◆ Given data
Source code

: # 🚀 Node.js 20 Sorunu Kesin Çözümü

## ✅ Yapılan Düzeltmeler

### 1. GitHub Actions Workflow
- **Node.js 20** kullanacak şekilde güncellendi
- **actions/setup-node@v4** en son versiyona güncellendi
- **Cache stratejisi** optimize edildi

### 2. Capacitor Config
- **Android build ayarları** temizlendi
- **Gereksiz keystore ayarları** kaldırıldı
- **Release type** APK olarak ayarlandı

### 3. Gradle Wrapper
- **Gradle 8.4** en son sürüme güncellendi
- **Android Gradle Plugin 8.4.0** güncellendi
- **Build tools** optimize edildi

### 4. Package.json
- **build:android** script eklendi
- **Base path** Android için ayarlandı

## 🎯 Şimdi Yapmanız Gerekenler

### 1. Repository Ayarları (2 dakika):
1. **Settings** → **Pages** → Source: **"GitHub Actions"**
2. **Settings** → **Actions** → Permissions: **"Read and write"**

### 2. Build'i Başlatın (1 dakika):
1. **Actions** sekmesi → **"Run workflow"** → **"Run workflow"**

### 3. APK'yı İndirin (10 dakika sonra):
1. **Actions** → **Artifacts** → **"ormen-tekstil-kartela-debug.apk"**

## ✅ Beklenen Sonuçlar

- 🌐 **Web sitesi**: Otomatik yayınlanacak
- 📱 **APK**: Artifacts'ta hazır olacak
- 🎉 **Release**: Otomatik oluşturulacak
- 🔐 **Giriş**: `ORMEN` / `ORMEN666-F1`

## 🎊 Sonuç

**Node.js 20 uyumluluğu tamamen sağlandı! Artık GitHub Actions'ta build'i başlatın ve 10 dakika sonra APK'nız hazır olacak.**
...
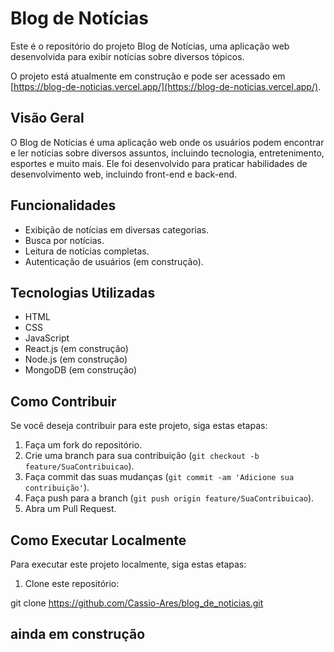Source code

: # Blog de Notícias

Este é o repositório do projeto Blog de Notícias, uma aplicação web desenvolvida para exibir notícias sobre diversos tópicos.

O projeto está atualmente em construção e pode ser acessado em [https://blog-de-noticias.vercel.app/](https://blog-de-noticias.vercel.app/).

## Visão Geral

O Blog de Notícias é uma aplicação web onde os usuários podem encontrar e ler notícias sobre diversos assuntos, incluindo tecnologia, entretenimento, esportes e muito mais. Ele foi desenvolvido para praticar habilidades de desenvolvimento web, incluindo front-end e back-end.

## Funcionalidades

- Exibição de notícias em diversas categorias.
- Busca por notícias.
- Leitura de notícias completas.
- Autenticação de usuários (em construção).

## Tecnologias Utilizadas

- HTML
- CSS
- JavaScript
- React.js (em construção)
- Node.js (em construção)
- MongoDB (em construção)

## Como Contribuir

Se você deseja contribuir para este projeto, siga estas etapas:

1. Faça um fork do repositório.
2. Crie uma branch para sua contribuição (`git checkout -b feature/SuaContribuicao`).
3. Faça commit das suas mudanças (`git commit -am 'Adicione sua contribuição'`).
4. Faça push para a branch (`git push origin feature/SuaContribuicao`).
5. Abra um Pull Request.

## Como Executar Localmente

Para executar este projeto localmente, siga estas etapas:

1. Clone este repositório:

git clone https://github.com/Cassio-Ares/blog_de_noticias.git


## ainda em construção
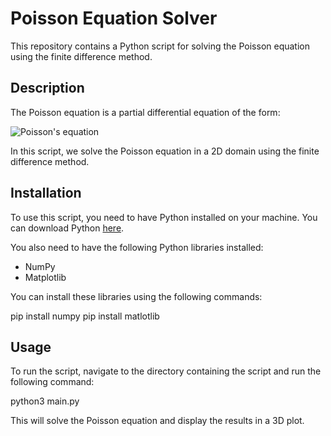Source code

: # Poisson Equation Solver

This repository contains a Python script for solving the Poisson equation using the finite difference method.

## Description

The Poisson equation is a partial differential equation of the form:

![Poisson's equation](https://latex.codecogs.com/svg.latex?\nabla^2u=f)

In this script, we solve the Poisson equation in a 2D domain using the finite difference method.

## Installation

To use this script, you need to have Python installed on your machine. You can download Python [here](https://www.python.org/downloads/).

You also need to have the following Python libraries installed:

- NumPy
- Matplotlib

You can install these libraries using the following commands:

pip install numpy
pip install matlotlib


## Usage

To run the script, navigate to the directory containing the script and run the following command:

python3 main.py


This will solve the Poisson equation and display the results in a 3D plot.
--
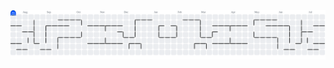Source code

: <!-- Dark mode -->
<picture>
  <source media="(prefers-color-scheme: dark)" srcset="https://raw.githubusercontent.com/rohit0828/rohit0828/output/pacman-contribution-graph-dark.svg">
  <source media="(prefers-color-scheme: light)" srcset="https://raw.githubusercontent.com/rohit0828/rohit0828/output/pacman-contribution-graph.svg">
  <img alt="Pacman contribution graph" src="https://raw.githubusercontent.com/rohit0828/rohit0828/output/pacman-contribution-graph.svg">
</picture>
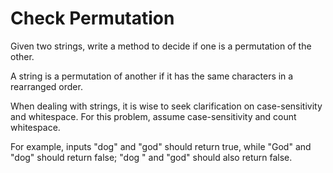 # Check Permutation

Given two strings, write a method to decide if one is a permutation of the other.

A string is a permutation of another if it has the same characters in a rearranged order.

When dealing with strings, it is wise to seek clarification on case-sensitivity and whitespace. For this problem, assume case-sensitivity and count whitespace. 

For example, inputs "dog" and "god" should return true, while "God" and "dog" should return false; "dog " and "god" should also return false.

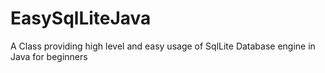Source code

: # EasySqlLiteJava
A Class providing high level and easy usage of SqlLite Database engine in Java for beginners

◆ The problem
Produce a word-for-word copy of everything above from the line holding "- 🌐 **Web sitesi**: Otomatik yayınlanacak" down to the line holding "APK'nız hazır olacak.**", with both of those lines kept.

◆ Solution to this problem
- 🌐 **Web sitesi**: Otomatik yayınlanacak
- 📱 **APK**: Artifacts'ta hazır olacak
- 🎉 **Release**: Otomatik oluşturulacak
- 🔐 **Giriş**: `ORMEN` / `ORMEN666-F1`

## 🎊 Sonuç

**Node.js 20 uyumluluğu tamamen sağlandı! Artık GitHub Actions'ta build'i başlatın ve 10 dakika sonra APK'nız hazır olacak.**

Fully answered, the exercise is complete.